- Born: March 10, 1919 Salmünster, Germany
- Died: July 1, 1987 (aged 68)
- Employer: American Soccer League
- Known for: Soccer player, coach, manager, administrator
- Children: 3

= Kurt Lamm =

German-born American soccer player and administrator

Kurt Lamm (March 10, 1919 – July 1, 1987) was a German-born American soccer player, coach, manager, and administrator.

==Early and family life==
Lamm was Jewish, and was born in Salmünster, Germany. He came to the United States in 1936, at the age of 17. He was married to Doris Lamm, and had three children.

==Soccer career==

Lamm served as a soccer player, coach, and manager in the American Soccer League for 43 years.

===Player===

Lamm began playing soccer as a goalkeeper, but was primarily a fullback-forward for 29 years (20 years as an amateur) with Fussball Club Schmalnau (Rhoen) and F.C. Borussia Fulda in Germany, and Prospect Unity, New York Americans, S.C. Eintracht, and F.C. Hakoah in the United States.

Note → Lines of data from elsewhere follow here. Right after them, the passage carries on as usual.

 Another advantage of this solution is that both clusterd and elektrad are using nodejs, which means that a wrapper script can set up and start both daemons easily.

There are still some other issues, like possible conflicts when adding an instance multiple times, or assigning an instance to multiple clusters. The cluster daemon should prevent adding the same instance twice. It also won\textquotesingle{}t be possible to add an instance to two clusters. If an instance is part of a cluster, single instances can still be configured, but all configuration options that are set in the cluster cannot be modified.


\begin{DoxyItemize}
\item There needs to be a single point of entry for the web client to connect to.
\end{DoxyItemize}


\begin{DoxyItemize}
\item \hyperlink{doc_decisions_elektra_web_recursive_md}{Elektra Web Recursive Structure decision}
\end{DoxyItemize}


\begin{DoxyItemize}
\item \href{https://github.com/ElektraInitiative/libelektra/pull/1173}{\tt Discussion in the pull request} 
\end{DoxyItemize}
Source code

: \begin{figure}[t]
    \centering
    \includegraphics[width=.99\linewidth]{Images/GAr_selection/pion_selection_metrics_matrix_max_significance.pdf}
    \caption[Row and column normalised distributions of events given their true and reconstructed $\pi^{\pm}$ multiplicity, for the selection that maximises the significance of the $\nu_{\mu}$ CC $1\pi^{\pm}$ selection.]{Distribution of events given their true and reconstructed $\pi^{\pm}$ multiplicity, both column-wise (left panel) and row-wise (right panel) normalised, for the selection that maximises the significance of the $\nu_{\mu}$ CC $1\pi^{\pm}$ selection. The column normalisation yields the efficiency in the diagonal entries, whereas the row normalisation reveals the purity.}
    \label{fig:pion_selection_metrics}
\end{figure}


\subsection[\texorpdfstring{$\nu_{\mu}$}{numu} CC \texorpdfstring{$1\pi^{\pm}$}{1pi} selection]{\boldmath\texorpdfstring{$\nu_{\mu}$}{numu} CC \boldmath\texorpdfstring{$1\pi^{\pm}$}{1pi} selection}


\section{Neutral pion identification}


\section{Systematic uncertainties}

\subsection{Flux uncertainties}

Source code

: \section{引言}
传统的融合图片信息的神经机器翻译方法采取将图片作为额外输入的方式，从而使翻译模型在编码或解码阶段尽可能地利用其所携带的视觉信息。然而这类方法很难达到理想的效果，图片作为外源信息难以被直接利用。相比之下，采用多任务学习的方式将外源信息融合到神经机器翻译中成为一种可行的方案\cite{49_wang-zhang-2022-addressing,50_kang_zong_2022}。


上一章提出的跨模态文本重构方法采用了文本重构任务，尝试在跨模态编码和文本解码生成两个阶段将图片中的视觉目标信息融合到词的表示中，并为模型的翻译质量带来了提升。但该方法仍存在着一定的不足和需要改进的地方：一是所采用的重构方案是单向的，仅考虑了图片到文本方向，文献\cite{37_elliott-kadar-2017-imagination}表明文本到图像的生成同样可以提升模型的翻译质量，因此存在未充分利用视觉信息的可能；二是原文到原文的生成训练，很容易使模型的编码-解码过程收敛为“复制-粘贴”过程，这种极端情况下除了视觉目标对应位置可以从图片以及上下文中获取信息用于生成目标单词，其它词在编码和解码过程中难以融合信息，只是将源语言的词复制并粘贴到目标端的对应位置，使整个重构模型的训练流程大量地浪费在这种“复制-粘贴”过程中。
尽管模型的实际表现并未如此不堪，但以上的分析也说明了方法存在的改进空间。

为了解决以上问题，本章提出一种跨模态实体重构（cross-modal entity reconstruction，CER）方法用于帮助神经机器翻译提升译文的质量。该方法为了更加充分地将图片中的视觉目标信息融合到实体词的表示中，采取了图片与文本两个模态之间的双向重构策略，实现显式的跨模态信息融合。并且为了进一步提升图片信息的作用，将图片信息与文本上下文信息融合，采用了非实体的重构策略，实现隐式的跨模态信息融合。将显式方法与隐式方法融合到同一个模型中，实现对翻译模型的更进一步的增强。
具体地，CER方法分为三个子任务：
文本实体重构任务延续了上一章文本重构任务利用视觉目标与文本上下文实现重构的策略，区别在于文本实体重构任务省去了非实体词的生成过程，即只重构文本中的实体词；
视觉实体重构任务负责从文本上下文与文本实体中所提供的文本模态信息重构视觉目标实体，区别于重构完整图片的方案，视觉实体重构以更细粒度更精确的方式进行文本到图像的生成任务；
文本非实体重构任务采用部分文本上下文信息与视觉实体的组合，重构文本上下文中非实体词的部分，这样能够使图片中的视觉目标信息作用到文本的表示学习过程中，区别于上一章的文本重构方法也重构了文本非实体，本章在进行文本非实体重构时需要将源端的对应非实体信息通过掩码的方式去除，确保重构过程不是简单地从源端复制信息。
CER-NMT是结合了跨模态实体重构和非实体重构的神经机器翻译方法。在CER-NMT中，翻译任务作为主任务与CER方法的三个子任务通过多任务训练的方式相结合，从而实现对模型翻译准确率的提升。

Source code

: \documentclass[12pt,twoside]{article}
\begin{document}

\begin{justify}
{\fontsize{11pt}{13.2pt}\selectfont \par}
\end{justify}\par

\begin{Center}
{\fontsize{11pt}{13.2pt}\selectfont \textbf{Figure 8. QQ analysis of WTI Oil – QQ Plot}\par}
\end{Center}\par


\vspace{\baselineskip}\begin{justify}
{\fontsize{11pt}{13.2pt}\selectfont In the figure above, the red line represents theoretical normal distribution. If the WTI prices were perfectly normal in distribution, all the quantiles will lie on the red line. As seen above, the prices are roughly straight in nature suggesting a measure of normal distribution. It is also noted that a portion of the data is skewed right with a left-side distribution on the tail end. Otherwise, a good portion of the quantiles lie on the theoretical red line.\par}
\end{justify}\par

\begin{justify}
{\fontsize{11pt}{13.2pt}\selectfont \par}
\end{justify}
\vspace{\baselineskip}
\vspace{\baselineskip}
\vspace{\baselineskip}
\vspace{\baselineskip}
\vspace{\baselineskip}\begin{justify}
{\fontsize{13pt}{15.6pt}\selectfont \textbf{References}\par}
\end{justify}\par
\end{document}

His Eintracht team of the German-American Soccer League won the 1944 National Amateur Cup Championship.

===Coach and manager===

During his 14 years as a coach, Lamm's New York Hakoah team won three successive American Soccer League Championships, from 1955 to 1958. He was named ASL's Manager of the Year for the 1957–58 and 1962–63 seasons.

===Administrator===
He served as the ASL's administrative director, vice president, and president from 1962 to 1967. He was general secretary of the United States Soccer Federation from 1971 to 1987.

===Honors===

Lamm was inducted into the U.S. National Soccer Federation Hall of Fame in 1979. He was inducted into the Confederation of North, Central American and Caribbean Association Football Hall of Fame in 1994, and the United States Adult Soccer Association Hall of Fame in 1999.

He also received the Pillar of Achievement Award from the International Jewish Sports Hall of Fame.

The USASA Men's Amateur Cup is named in his honor.